The plaintiff had been doing business with defendant’s bank since 1886, and kept its deposits with said bank.”
Eleven drafts, in all, were so drawn on parties in Wilmington, N. C., and were so transmitted, amounting in the aggregate to $1,787. Nine of the drafts were sent by appellee to the bank above mentioned, and two were sent to the bank of New Hanover, of the same city. The drafts were all collected by the banks to which they were sent. It is stipulated these banks were in good standing when the drafts were sent and that appellees exercised due diligence in their selection. It is further agreed that on the 24th day of November, 1891, the appellees received from the First'National Bank of Wilmington two drafts upon the United States Bank of New York City in the aggregate for the sum of $940.25; that on the receipt of said drafts, and without intelligence of the failure of said First National Bank, said amount was paid to appellants and the drafts forwarded to New York, where they were at once protested, and nothing realized from them, the said First National Bank having failed on the 25th day of November, 1891.
It is also agreed the Bank of New Hanover, of Wilmington, also failed, and that neither bank ever remitted the collections so made by them except as above stated. The said drafts having been indorsed by appellants to appellee before their transaction, the appellees make proof before the receivers of said banks, for the amount of the several drafts in their own names. The appellees received as dividends on said drafts from the receiver of the First National Bank, the sum of $625.92, but nothing from the receiver of the Bank of New Hanover.
The declaration counted for money had and received by the defendants from divers persons, as agents of the plaintiff. The defendants pleaded the general issue and set-off.
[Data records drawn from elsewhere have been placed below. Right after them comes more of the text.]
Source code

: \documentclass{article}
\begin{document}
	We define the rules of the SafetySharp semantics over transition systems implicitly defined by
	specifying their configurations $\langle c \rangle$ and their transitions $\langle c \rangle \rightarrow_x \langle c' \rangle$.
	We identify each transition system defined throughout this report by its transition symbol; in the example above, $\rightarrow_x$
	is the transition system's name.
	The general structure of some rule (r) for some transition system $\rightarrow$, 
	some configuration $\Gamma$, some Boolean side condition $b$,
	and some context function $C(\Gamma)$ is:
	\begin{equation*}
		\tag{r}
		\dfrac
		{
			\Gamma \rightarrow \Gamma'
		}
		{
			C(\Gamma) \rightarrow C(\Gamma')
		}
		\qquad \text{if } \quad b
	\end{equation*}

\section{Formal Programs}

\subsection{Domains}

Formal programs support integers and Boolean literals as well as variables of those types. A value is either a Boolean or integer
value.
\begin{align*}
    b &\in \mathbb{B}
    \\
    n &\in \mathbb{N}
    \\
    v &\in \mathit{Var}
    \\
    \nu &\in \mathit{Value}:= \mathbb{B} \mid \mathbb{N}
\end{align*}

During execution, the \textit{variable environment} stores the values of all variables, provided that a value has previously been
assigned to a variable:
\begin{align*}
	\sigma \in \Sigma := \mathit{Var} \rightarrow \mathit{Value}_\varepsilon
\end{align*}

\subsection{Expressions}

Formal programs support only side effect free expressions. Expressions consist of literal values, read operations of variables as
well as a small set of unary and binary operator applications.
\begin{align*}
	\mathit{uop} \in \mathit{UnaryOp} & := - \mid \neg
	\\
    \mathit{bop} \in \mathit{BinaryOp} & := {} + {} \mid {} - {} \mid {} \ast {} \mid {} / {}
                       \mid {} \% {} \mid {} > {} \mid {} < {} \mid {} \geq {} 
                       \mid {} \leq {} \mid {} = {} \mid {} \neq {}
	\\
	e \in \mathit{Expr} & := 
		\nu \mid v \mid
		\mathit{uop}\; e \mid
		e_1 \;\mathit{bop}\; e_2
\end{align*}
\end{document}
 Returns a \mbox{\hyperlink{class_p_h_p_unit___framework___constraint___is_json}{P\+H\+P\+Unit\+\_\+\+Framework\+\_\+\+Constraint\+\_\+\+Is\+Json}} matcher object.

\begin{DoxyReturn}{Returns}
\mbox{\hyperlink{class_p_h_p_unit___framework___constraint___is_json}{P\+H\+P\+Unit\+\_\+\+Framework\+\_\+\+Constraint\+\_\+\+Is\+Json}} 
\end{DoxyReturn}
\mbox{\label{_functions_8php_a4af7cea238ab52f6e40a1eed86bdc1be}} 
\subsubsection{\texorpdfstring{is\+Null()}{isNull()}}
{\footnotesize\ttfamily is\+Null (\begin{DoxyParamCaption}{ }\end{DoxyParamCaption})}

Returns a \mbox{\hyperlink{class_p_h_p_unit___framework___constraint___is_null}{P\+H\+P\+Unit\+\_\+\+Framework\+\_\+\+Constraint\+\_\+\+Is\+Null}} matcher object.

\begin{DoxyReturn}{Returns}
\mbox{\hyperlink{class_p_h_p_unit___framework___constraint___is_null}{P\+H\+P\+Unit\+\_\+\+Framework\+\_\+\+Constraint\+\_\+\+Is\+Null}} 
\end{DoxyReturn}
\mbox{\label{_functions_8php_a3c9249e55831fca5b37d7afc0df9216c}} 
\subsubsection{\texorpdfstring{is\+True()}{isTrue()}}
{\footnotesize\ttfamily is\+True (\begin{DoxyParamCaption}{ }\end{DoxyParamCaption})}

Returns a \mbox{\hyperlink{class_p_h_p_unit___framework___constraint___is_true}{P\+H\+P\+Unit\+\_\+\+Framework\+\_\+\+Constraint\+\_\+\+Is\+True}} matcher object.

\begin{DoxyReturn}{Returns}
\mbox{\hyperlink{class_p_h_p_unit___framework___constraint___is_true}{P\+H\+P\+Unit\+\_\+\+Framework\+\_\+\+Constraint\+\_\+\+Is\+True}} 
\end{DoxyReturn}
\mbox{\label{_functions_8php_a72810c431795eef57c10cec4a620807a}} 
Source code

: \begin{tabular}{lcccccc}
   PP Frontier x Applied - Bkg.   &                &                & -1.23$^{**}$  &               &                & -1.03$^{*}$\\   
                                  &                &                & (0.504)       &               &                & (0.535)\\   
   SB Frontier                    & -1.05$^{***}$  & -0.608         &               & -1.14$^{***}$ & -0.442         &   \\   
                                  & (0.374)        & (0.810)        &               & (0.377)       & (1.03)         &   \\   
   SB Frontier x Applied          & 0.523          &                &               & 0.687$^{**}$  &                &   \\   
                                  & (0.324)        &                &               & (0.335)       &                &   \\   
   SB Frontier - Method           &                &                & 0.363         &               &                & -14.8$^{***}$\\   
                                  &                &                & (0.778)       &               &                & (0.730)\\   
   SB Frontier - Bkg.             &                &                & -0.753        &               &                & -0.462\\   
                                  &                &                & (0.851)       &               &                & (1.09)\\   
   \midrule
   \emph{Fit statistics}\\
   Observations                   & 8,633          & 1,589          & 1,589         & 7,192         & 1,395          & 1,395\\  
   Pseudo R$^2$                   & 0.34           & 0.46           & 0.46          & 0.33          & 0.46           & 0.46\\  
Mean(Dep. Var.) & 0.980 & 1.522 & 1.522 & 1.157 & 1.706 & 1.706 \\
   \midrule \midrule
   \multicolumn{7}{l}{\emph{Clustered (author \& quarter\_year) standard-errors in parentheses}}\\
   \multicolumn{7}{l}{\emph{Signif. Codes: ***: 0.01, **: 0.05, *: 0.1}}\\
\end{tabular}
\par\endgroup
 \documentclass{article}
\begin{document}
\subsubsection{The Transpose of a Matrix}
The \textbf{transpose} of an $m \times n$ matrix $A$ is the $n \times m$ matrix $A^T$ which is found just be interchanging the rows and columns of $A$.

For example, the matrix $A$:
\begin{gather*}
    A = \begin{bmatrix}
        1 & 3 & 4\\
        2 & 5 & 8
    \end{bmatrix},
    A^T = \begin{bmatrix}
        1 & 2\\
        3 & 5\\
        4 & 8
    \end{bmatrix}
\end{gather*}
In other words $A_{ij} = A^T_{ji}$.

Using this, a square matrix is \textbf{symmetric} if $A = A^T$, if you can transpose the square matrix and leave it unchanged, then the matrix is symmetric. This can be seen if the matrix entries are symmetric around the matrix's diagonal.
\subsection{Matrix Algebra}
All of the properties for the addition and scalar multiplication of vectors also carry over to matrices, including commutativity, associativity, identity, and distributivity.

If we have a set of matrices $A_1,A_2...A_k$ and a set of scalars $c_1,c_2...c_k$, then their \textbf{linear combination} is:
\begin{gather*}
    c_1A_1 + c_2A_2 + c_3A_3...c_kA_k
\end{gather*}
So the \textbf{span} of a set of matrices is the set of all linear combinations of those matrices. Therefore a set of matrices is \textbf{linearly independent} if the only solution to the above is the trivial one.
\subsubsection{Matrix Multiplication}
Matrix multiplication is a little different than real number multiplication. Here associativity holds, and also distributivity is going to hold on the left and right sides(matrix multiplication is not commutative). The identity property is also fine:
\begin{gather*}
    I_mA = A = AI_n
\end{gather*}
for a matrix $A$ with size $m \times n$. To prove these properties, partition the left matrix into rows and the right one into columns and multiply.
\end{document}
The court below rendered judgment in favor of the defendants for the difference between the amounts received by them and the amount paid by them to appellants on the New York drafts. That is, these drafts were for $940.25 and the amount received was $625.92.
The position of the appellees is that they were mere agents to transmit the drafts for colleotion to the Wilmington banks, and therefore, under the law as laid down in Ætna Ins. Co. v. Alton City Bank, 25 Ill. 243, and kindred authorities, they are not liable to appellants.
The position of appellant is, that while the appellees may have been their agent in receiving the original drafts and transmitting them for collection, yet when the money was in fact collected by the Wilmington banks, then the agency of appellees terminated and their relation to appellant at once became that of debtor, under the rule of law laid down in Marine Bank v. Bushman, 28 Ill. 463, and similar authorities.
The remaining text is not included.